Not surprisingly, it is the Philippines and Vietnam that have campaigned most vigorously for a robust answer to Chinese pretensions to domination of the seas stretching nearly 2,000 kilometers south from Hainan Island. Manila’s and Hanoi's eagerness to engage US naval might as a factor in the dispute has prompted tut-tutting among some of their ASEAN brethren.

By contrast, Malaysia and Brunei have maintained a decidedly low profile. They have sorted out their claims between themselves and with Vietnam, relying on concepts codified in the UN Convention on the Law of the Sea (UNCLOS) and customary international law. Both have stood aloof from Vietnamese and Philippine efforts to defend their claims in the seas to the north. Uncharitable though the thought may be, both Kuala Lumpur and Bandar Seri Begawan seem to have hoped against mounting evidence that China's appetite could be satiated short of the waters they claim.

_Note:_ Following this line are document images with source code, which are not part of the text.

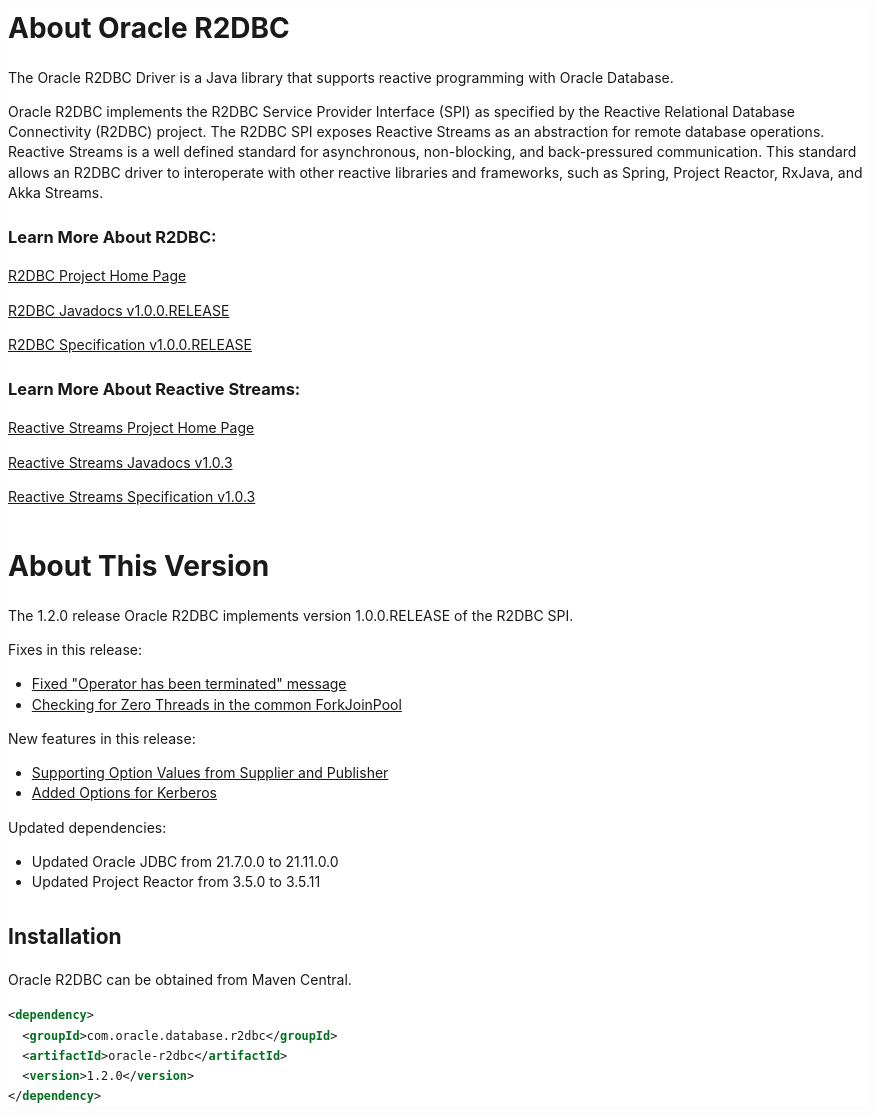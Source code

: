 # About Oracle R2DBC

The Oracle R2DBC Driver is a Java library that supports reactive programming with Oracle Database.

Oracle R2DBC implements the R2DBC Service Provider Interface (SPI) as specified
by the Reactive Relational Database Connectivity (R2DBC) project. The R2DBC SPI
exposes Reactive Streams as an abstraction for remote database operations.
Reactive Streams is a well defined standard for asynchronous, non-blocking, and
back-pressured communication. This standard allows an R2DBC driver to
interoperate with other reactive libraries and frameworks, such as Spring,
Project Reactor, RxJava, and Akka Streams.

### Learn More About R2DBC:
[R2DBC Project Home Page](https://r2dbc.io)

[R2DBC Javadocs v1.0.0.RELEASE](https://r2dbc.io/spec/1.0.0.RELEASE/api/)

[R2DBC Specification v1.0.0.RELEASE](https://r2dbc.io/spec/1.0.0.RELEASE/spec/html/)

### Learn More About Reactive Streams:
[Reactive Streams Project Home Page](http://www.reactive-streams.org)

[Reactive Streams Javadocs v1.0.3](http://www.reactive-streams.org/reactive-streams-1.0.3-javadoc/org/reactivestreams/package-summary.html)

[Reactive Streams Specification v1.0.3](https://github.com/reactive-streams/reactive-streams-jvm/blob/v1.0.3/README.md)

# About This Version
The 1.2.0 release Oracle R2DBC implements version 1.0.0.RELEASE of the R2DBC SPI.

Fixes in this release:
 - [Fixed "Operator has been terminated" message](https://github.com/oracle/oracle-r2dbc/pull/134)
 - [Checking for Zero Threads in the common ForkJoinPool](https://github.com/oracle/oracle-r2dbc/pull/131)

New features in this release:
- [Supporting Option Values from Supplier and Publisher](https://github.com/oracle/oracle-r2dbc/pull/137)
- [Added Options for Kerberos](https://github.com/oracle/oracle-r2dbc/pull/127)

Updated dependencies:
- Updated Oracle JDBC from 21.7.0.0 to 21.11.0.0
- Updated Project Reactor from 3.5.0 to 3.5.11

## Installation
Oracle R2DBC can be obtained from Maven Central.
```xml
<dependency>
  <groupId>com.oracle.database.r2dbc</groupId>
  <artifactId>oracle-r2dbc</artifactId>
  <version>1.2.0</version>
</dependency>
```
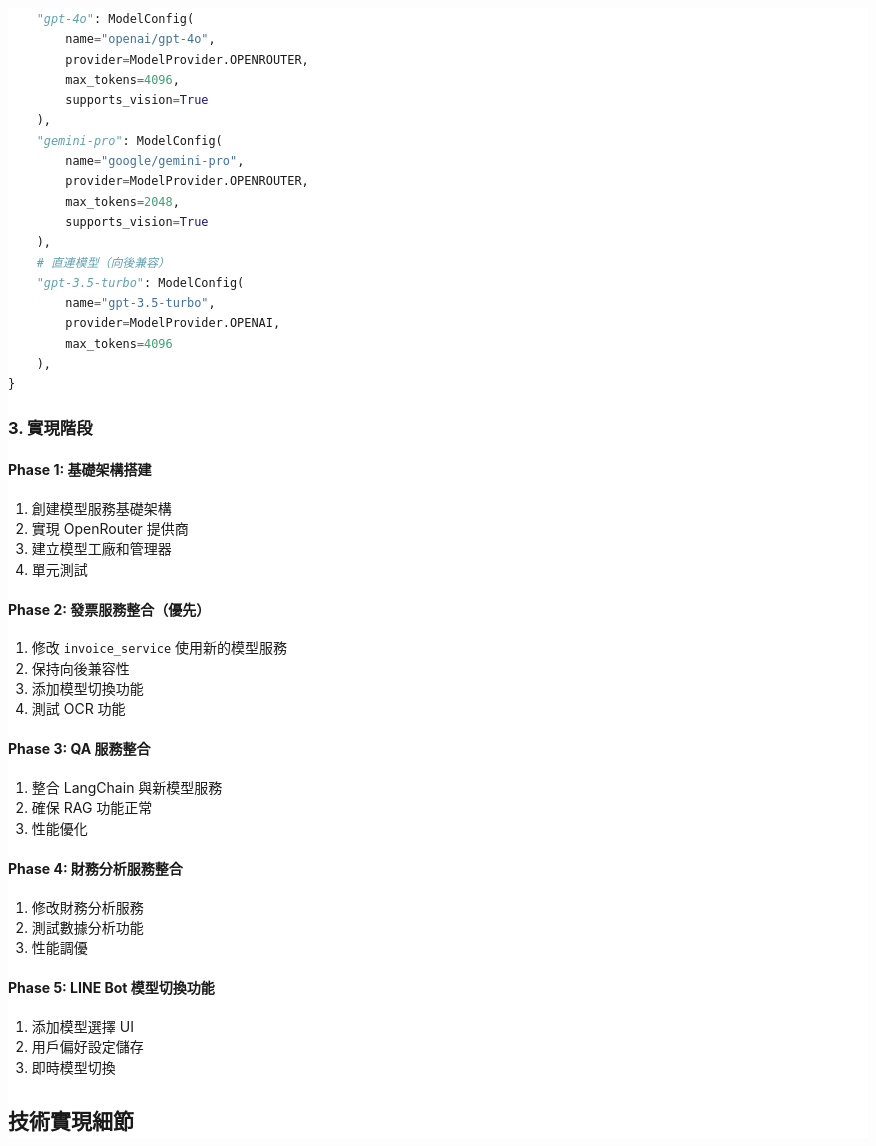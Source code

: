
 ```python
    "gpt-4o": ModelConfig(
        name="openai/gpt-4o",
        provider=ModelProvider.OPENROUTER,
        max_tokens=4096,
        supports_vision=True
    ),
    "gemini-pro": ModelConfig(
        name="google/gemini-pro",
        provider=ModelProvider.OPENROUTER,
        max_tokens=2048,
        supports_vision=True
    ),
    # 直連模型（向後兼容）
    "gpt-3.5-turbo": ModelConfig(
        name="gpt-3.5-turbo",
        provider=ModelProvider.OPENAI,
        max_tokens=4096
    ),
}
```

### 3. 實現階段

#### Phase 1: 基礎架構搭建
1. 創建模型服務基礎架構
2. 實現 OpenRouter 提供商
3. 建立模型工廠和管理器
4. 單元測試

#### Phase 2: 發票服務整合（優先）
1. 修改 `invoice_service` 使用新的模型服務
2. 保持向後兼容性
3. 添加模型切換功能
4. 測試 OCR 功能

#### Phase 3: QA 服務整合
1. 整合 LangChain 與新模型服務
2. 確保 RAG 功能正常
3. 性能優化

#### Phase 4: 財務分析服務整合
1. 修改財務分析服務
2. 測試數據分析功能
3. 性能調優

#### Phase 5: LINE Bot 模型切換功能
1. 添加模型選擇 UI
2. 用戶偏好設定儲存
3. 即時模型切換

## 技術實現細節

Indonesia and Singapore also share an interest in discouraging China from pursuing its expansive claim. The seas within China's infamous nine-dash line overlap Indonesia's exclusive economic zone (EEZ) in the vicinity of the Natuna Islands. Jakarta and Singapore have until now distinguished themselves as the prime backers of an "ASEAN solution", with Singapore as usual deferring publicly to Indonesia's leadership.

While professing to be ready to work things out bilaterally, China hasn't budged from its claim of historic rights in all of the waters within the nine-dash line. Beijing is thus asserting ownership of maritime resources in upwards of 85% of the South China Sea, notwithstanding the UNCLOS rule that all nations have exclusive sovereign rights to exploit adjacent seas out to 200 nautical miles from their coast, or beyond if their continental shelf is wider, unless they abut on another nation's EEZ. China has consistently refuted UNCLOS rules, claiming Its sailors and fishermen have plied these seas since time immemorial.

All of the claimants can invoke historical precedent to justify their claims. For millennia, the South China Sea has been a global commons. Vietnam can produce stacks of 18th century maps and decrees that demonstrate a considerably more consistent interest than China in exercising sovereignty over various South China Sea atolls. As in China, these yellowing documents stoke nationalist passions.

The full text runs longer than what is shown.